New Year’s fitness resolutions flagging already? Music to the rescue!
If the wheels have already come off the bus, let music get you back on track.
Classic January – the promise of fresh starts, new resolutions, and many of us pledging to spend more time exercising in 2021. What if sound could not only entertain you while exercising, but also improve your performance and push you to new heights? If the wheels have already come off the bus, let music get you back on track.
Music has an incredible ability to distract from pain and fatigue, elevate mood, increase endurance, reduce perceived effort and may even promote metabolic efficiency. With the right song pumping in your headphones, you’re likely to run faster and further, often without even realising it.
We can think of music as ‘a type of legal performance-enhancing drug’
The effects are so strong that Costas Karageorghis of Brunel University wrote that we can think of music as ‘a type of legal performance-enhancing drug.’ In 2007, USA Track & Field placed a ban on runners using portable music players, in order to prevent runners from having ‘a competitive edge’. Many protested, so the rule now applies only to people vying for awards and money, but it’s clear that the power of music is something to be reckoned with!
But how do we best access this superpower that resides in all of us?
The good kind of distraction
Perhaps the root of music’s power lies in its ability to distract. The body is constantly monitoring itself, and when fatigue begins to set in after a period of exertion, signals are sent to the brain- lactic acid building up in the muscles, a thumping heartbeat, increased sweating- which tell us it’s time to take a break.
Music encourages us to keep exercising and push aside these signals, competing with this physiological feedback for the brain’s conscious attention.
Solidarity with Britney
Similarly, music can change our perception of effort: it seems much easier to run those 10 miles when Britney Spears’ ‘Stronger’ or Katy Perry’s ‘Roar’ are right there with you, urging you on. Both of these examples include exhilarating melodies and positive, empowering lyrics about overcoming limits. This allows them to tie into complex narratives within us, key to motivating our bodies to fight fatigue.
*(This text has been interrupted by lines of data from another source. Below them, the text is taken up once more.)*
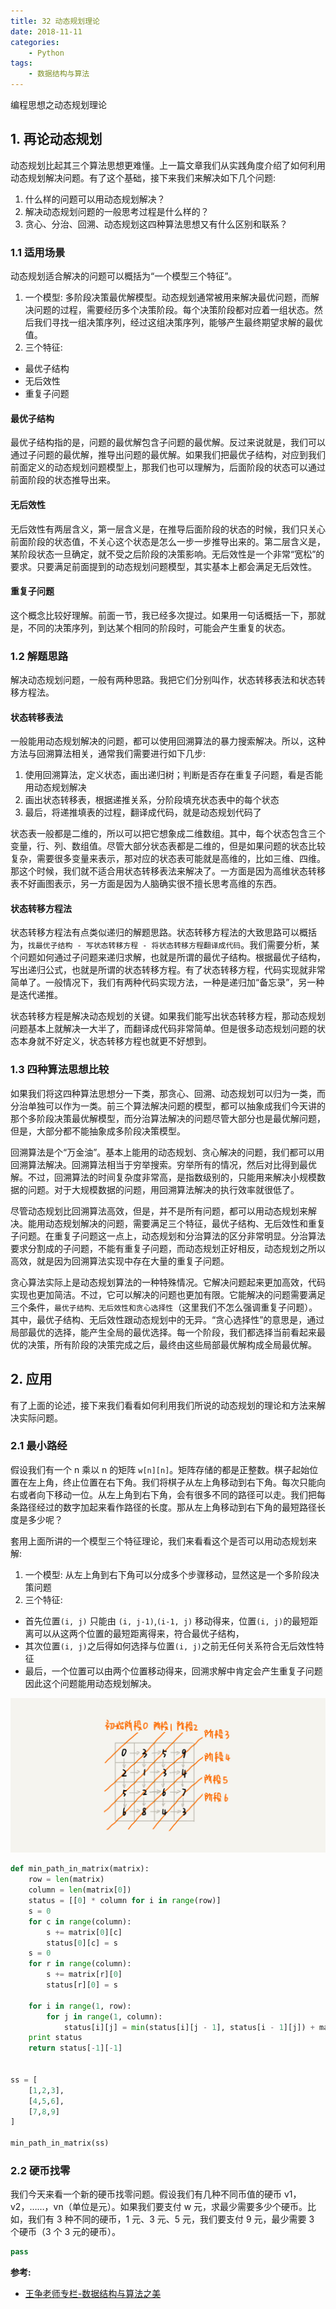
 ```yaml
---
title: 32 动态规划理论
date: 2018-11-11
categories:
    - Python
tags:
    - 数据结构与算法
---
```


编程思想之动态规划理论

<!-- more -->

## 1. 再论动态规划
动态规划比起其三个算法思想更难懂。上一篇文章我们从实践角度介绍了如何利用动态规划解决问题。有了这个基础，接下来我们来解决如下几个问题:
1. 什么样的问题可以用动态规划解决？
2. 解决动态规划问题的一般思考过程是什么样的？
3. 贪心、分治、回溯、动态规划这四种算法思想又有什么区别和联系？

### 1.1 适用场景
动态规划适合解决的问题可以概括为“一个模型三个特征”。
1. 一个模型: 多阶段决策最优解模型。动态规划通常被用来解决最优问题，而解决问题的过程，需要经历多个决策阶段。每个决策阶段都对应着一组状态。然后我们寻找一组决策序列，经过这组决策序列，能够产生最终期望求解的最优值。
2. 三个特征:
  - 最优子结构
  - 无后效性
  - 重复子问题

#### 最优子结构
最优子结构指的是，问题的最优解包含子问题的最优解。反过来说就是，我们可以通过子问题的最优解，推导出问题的最优解。如果我们把最优子结构，对应到我们前面定义的动态规划问题模型上，那我们也可以理解为，后面阶段的状态可以通过前面阶段的状态推导出来。

#### 无后效性
无后效性有两层含义，第一层含义是，在推导后面阶段的状态的时候，我们只关心前面阶段的状态值，不关心这个状态是怎么一步一步推导出来的。第二层含义是，某阶段状态一旦确定，就不受之后阶段的决策影响。无后效性是一个非常“宽松”的要求。只要满足前面提到的动态规划问题模型，其实基本上都会满足无后效性。

#### 重复子问题
这个概念比较好理解。前面一节，我已经多次提过。如果用一句话概括一下，那就是，不同的决策序列，到达某个相同的阶段时，可能会产生重复的状态。

### 1.2 解题思路
解决动态规划问题，一般有两种思路。我把它们分别叫作，状态转移表法和状态转移方程法。

#### 状态转移表法
一般能用动态规划解决的问题，都可以使用回溯算法的暴力搜索解决。所以，这种方法与回溯算法相关，通常我们需要进行如下几步:
1. 使用回溯算法，定义状态，画出递归树；判断是否存在重复子问题，看是否能用动态规划解决
2. 画出状态转移表，根据递推关系，分阶段填充状态表中的每个状态
3. 最后，将递推填表的过程，翻译成代码，就是动态规划代码了

状态表一般都是二维的，所以可以把它想象成二维数组。其中，每个状态包含三个变量，行、列、数组值。尽管大部分状态表都是二维的，但是如果问题的状态比较复杂，需要很多变量来表示，那对应的状态表可能就是高维的，比如三维、四维。那这个时候，我们就不适合用状态转移表法来解决了。一方面是因为高维状态转移表不好画图表示，另一方面是因为人脑确实很不擅长思考高维的东西。

#### 状态转移方程法
状态转移方程法有点类似递归的解题思路。状态转移方程法的大致思路可以概括为，`找最优子结构 - 写状态转移方程 - 将状态转移方程翻译成代码`。我们需要分析，某个问题如何通过子问题来递归求解，也就是所谓的最优子结构。根据最优子结构，写出递归公式，也就是所谓的状态转移方程。有了状态转移方程，代码实现就非常简单了。一般情况下，我们有两种代码实现方法，一种是递归加“备忘录”，另一种是迭代递推。

状态转移方程是解决动态规划的关键。如果我们能写出状态转移方程，那动态规划问题基本上就解决一大半了，而翻译成代码非常简单。但是很多动态规划问题的状态本身就不好定义，状态转移方程也就更不好想到。


### 1.3 四种算法思想比较
如果我们将这四种算法思想分一下类，那贪心、回溯、动态规划可以归为一类，而分治单独可以作为一类。前三个算法解决问题的模型，都可以抽象成我们今天讲的那个多阶段决策最优解模型，而分治算法解决的问题尽管大部分也是最优解问题，但是，大部分都不能抽象成多阶段决策模型。

回溯算法是个“万金油”。基本上能用的动态规划、贪心解决的问题，我们都可以用回溯算法解决。回溯算法相当于穷举搜索。穷举所有的情况，然后对比得到最优解。不过，回溯算法的时间复杂度非常高，是指数级别的，只能用来解决小规模数据的问题。对于大规模数据的问题，用回溯算法解决的执行效率就很低了。

尽管动态规划比回溯算法高效，但是，并不是所有问题，都可以用动态规划来解决。能用动态规划解决的问题，需要满足三个特征，最优子结构、无后效性和重复子问题。在重复子问题这一点上，动态规划和分治算法的区分非常明显。分治算法要求分割成的子问题，不能有重复子问题，而动态规划正好相反，动态规划之所以高效，就是因为回溯算法实现中存在大量的重复子问题。

贪心算法实际上是动态规划算法的一种特殊情况。它解决问题起来更加高效，代码实现也更加简洁。不过，它可以解决的问题也更加有限。它能解决的问题需要满足三个条件，`最优子结构、无后效性和贪心选择性`（这里我们不怎么强调重复子问题）。其中，最优子结构、无后效性跟动态规划中的无异。“贪心选择性”的意思是，通过局部最优的选择，能产生全局的最优选择。每一个阶段，我们都选择当前看起来最优的决策，所有阶段的决策完成之后，最终由这些局部最优解构成全局最优解。

## 2. 应用
有了上面的论述，接下来我们看看如何利用我们所说的动态规划的理论和方法来解决实际问题。

### 2.1 最小路经
假设我们有一个 n 乘以 n 的矩阵 `w[n][n]`。矩阵存储的都是正整数。棋子起始位置在左上角，终止位置在右下角。我们将棋子从左上角移动到右下角。每次只能向右或者向下移动一位。从左上角到右下角，会有很多不同的路径可以走。我们把每条路径经过的数字加起来看作路径的长度。那从左上角移动到右下角的最短路径长度是多少呢？

套用上面所讲的一个模型三个特征理论，我们来看看这个是否可以用动态规划来解:
1. 一个模型: 从左上角到右下角可以分成多个步骤移动，显然这是一个多阶段决策问题
2. 三个特征:
  - 首先位置`(i, j)` 只能由 `(i, j-1)`,`(i-1, j)` 移动得来，位置`(i, j)`的最短距离可以从这两个位置的最短距离得来，符合最优子结构，
  - 其次位置`(i, j)`之后得如何选择与位置`(i, j)`之前无任何关系符合无后效性特征
  - 最后，一个位置可以由两个位置移动得来，回溯求解中肯定会产生重复子问题
因此这个问题能用动态规划解决。

![0-1](/images/algo/dp/min_short.jpg)

```Python
def min_path_in_matrix(matrix):
    row = len(matrix)
    column = len(matrix[0])
    status = [[0] * column for i in range(row)]
    s = 0
    for c in range(column):
        s += matrix[0][c]
        status[0][c] = s
    s = 0
    for r in range(column):
        s += matrix[r][0]
        status[r][0] = s

    for i in range(1, row):
        for j in range(1, column):
            status[i][j] = min(status[i][j - 1], status[i - 1][j]) + matrix[i][j]
    print status
    return status[-1][-1]


ss = [
    [1,2,3],
    [4,5,6],
    [7,8,9]
]

min_path_in_matrix(ss)
```

### 2.2 硬币找零
我们今天来看一个新的硬币找零问题。假设我们有几种不同币值的硬币 v1，v2，……，vn（单位是元）。如果我们要支付 w 元，求最少需要多少个硬币。比如，我们有 3 种不同的硬币，1 元、3 元、5 元，我们要支付 9 元，最少需要 3 个硬币（3 个 3 元的硬币）。

```Python
pass
```

**参考:**
- [王争老师专栏-数据结构与算法之美](https://time.geekbang.org/column/126)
This mesh of associations and connotations woven into the music provides not just an inspiring perspective to adopt, but also an entire alternate reality to enter while running.
Game designers have been exploring new ways to motivate runners via sound, such as developing a smartphone app that guides the listener’s escape from zombies in a post-apocalyptic world, adding narrative, excitement and ultimately distraction from exertion.
Six to Start’s immersive game, Zombies, Run! gives prompts, allowing the listener to imagine themselves running around to collect ammunition and medicine to complete various missions.
Exercise has never felt more vital.
Your brain is inclined to sync your footsteps to anything with a repetitive beat. Syncing your reps or footsteps with certain BPMs can give you an advantage.
This subliminal synchronisation can help you maintain a faster pace. So playing the right songs, at the right pace, through your headphones during a run can help you run more efficiently.
Frequent runners aim to achieve around 180 steps per minute, so songs like catchy earworm ‘All the Things She Said’ by T.A.T.U. or ‘Having a Blast’ by Greenday, are strong options to maximise potential, but finding your own pace and enjoying the experience of a music-charged run is most important.
Get in your zone
One study examining the effects of different music tempos on exercise performance concluded that tempo and musical style had minimal effect: the key ingredient is personal taste. So turn to your favourites for motivation, no matter the bpm, to create a joyful and uplifting experience. In a recent survey, the most popular types of exercise music were hip-hop (28%), rock (24%) and pop (20%).
Music powered recovery
Recovery is an important part of a good workout. Make sure to have some low bpm tracks on call for a gentle cool down. Cortisol, the muscle-eroding, stress induced hormone, can spike at the end of an intense run, but bringing the heart rate down slowly with music can avert this spike. Avoiding the cortisol peak means aided muscle growth.
Music is clearly an incredible motivator, capable of easing pain and improving focus, all of which help you go that extra mile. In 2021, music will be an essential tool to keep us on track and at peak performance.